To nie konkurs „kto dłużej nie mrugnie”, nie akcja reklamująca nową sieć telefonii komórkowej, nie happening z okazji Konfrontacji Teatralnych, nie część kampanii wyborczej (choć byłaby chwytliwa, z hasłem „My nie mydlimy oczu”, na przykład), nie nowa sekta, próbująca wspólną świadomością sprowadzić na Ziemię kosmitów, otworzyć wrota do innego wymiaru lub uratować od zagłady niedźwiedzie polarne. Setki zwykłych, nie- znających się ludzi usiądzie i popatrzy sobie nawzajem w oczy. Cel? Trudne pytanie.

Z grubsza wziąwszy można powiedzieć, że chodzi o komunikację z drugim człowiekiem, niezaburzoną naszą codzienną paplaniną, o nawiązanie relacji z nieznajomymi. A przyznacie, że w czasach Facebooka, smartfonów i wszechobecnego pośpiechu, nie jest o to łatwo. Powiecie, że minuta to mało? Cóż, dobra i jedna minuta.

Wydarzenie jest częścią międzynarodowej akcji o dość oczywistej nazwie: „Największy na Świecie Eksperyment Kontaktu Wzrokowego”. Odbywa się w 140 miastach (bo chodzi głównie o relacje międzyludzkie w dużych miastach) na całym świecie, od Australii po Wietnam. Każda z edycji będzie dokumentowana, wspólnie stworzą ogólnoświatowy dokumentalny film.

- Oczywiście nie mam wpływu na to, co się wydarzy podczas akcji, ale chciałam Was serdecznie zachęcić do tego, byście przyszli i spróbowali usiąść w ciszy przed obcą osobą i prawdziwie przez tę umowną minutę spojrzeli w jej oczy.

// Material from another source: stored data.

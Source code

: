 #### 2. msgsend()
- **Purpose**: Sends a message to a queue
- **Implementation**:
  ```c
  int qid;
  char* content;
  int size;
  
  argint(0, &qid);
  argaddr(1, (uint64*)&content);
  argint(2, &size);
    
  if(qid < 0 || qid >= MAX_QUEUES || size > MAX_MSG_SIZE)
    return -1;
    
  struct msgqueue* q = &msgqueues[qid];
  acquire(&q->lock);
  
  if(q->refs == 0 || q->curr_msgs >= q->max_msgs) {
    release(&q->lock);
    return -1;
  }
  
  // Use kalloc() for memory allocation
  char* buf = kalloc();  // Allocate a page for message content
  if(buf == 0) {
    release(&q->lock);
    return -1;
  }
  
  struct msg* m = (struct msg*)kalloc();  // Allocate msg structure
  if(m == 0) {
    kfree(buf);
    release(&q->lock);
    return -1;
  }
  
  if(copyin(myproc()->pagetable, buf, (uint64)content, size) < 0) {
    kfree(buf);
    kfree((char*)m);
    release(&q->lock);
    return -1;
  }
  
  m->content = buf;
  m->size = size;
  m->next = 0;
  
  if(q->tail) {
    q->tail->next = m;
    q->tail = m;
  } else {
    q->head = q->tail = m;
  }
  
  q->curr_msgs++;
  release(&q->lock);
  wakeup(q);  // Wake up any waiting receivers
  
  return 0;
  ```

Być może będziecie się wstydzili, bali, krępowali... to normalne. Ale gwarantuję, że jeśli przekroczycie swoje lęki, doznacie wspaniałych odczuć. Jedna minuta w ciszy, a tak wiele głębi - tłumaczy Anna Sokołek, lublinianka, organizująca wydarzenie, które odbędzie się na pierwszym piętrze Tarasów Zamkowych.

My przypominamy zaś, Czytelniku, że patrzenie to nie taka banalna sprawa. Performerka Marina Abramović przeprowadziła podobny eksperyment w nowojorskiej galerii MoMA w 2010. Siedziała tam bitych 750 godzin i przyciągnęła tysiące chętnych do spojrzenia jej w oczy.

Naukowcy twierdzą, że minuta patrzenia wystarczy, by się w kimś zakochać, a dawniej na wsiach ciąża będąca wynikiem zdrady lub seksu przedmałżeńskiego, tłumaczona była przez mieszkańców ironicznymi słowami: „Pewnie się kobita na kogoś zapatrzyła…”.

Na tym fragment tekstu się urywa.